Why is my CPU usage always 100%?

(downtowndougbrown.com)

Comments

WediBlino 13 January 2025
An old manager of mine once spent the day trying to kill a process that was running at 99% on Windows box.

When I finally got round to see what he was doing I was disappointed to find he was attempting to kill the 'system idle' process.

veltas 13 January 2025
It doesn't feel like reading 4 times is necessarily a portable solution, if there will be more versions at different speeds and different I/O architectures; or how this will work under more load, and whether the original change was done to fix some other performance problem OP is not aware of, but not sure what else can be done. Unfortunately many vendors like Marvell can seriously under-document crucial features like this. If anything it would be good to put some of this info in the comment itself, not very elegant but how else practically are we meant to keep track of this, is the mailing list part of the documentation?
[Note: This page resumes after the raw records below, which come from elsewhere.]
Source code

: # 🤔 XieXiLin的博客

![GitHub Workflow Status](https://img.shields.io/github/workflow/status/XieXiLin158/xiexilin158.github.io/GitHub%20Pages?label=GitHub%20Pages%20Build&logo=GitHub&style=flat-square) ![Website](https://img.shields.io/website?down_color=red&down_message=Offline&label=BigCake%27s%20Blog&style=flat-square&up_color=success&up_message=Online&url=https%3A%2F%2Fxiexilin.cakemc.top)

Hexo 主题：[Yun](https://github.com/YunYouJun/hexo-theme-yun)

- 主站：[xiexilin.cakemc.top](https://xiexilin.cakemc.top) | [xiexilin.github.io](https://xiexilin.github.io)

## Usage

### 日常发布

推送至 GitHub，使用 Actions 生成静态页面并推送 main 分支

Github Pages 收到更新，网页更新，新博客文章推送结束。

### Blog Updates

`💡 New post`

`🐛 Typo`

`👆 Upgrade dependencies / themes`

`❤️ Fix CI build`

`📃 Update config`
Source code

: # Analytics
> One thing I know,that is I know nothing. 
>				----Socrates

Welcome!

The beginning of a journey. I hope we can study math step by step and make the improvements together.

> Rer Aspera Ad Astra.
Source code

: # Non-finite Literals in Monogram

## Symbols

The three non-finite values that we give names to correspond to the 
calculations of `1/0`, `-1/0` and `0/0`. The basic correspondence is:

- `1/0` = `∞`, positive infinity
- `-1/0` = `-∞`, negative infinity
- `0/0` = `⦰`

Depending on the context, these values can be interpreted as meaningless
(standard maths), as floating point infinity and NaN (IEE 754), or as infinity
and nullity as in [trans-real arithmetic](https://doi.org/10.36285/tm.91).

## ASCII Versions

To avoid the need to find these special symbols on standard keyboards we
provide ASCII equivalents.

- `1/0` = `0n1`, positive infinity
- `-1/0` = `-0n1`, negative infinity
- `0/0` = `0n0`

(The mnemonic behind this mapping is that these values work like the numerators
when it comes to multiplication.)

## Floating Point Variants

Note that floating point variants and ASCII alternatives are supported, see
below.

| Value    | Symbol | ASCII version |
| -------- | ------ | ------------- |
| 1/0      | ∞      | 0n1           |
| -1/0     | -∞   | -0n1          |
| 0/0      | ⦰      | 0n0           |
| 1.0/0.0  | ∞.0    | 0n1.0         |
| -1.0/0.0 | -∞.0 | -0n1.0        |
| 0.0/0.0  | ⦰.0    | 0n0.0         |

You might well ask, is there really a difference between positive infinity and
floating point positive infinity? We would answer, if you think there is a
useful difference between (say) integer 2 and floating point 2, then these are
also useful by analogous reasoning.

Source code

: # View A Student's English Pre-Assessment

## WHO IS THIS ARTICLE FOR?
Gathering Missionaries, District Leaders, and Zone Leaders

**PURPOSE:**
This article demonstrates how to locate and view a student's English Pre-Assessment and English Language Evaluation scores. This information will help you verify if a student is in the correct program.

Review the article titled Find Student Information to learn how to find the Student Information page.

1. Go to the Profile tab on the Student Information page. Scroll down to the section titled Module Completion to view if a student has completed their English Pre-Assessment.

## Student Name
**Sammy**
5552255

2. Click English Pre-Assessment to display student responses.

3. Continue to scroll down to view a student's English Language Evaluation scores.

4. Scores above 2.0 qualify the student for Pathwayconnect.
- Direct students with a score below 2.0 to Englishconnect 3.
Doesn't look like there's a lot of discussion on the mailing list, but I don't know if I'm reading the thread view correctly.

rbanffy 13 January 2025
In the late 1990's I worked in a company that had a couple mainframes in their fleet and once I looked into a resource usage screen (Omegamon, perhaps? Is it that old?) and noticed the CPU was pegged at 100%. I asked the operator if that was normal. His answer was "Of course. We paid for that CPU, might as well use it". Funny though that mainframes are designed for that - most, if not all, non-application work is offloaded to other processors in the system so that the CPU can run applications as fast as it can.
sneela 13 January 2025
This is a wonderful write-up and a very enjoyable read. Although my knowledge about systems programming on ARM is limited, I know that it isn't easy to read hardware-based time counters; at the very least, it's not as simple as the x86 rdtsc [1]. This is probably why the author writes:

> This code is more complicated than what I expected to see. I was thinking it would just be a simple register read. Instead, it has to write a 1 to the register, and then delay for a while, and then read back the same register. There was also a very noticeable FIXME in the comment for the function, which definitely raised a red flag in my mind.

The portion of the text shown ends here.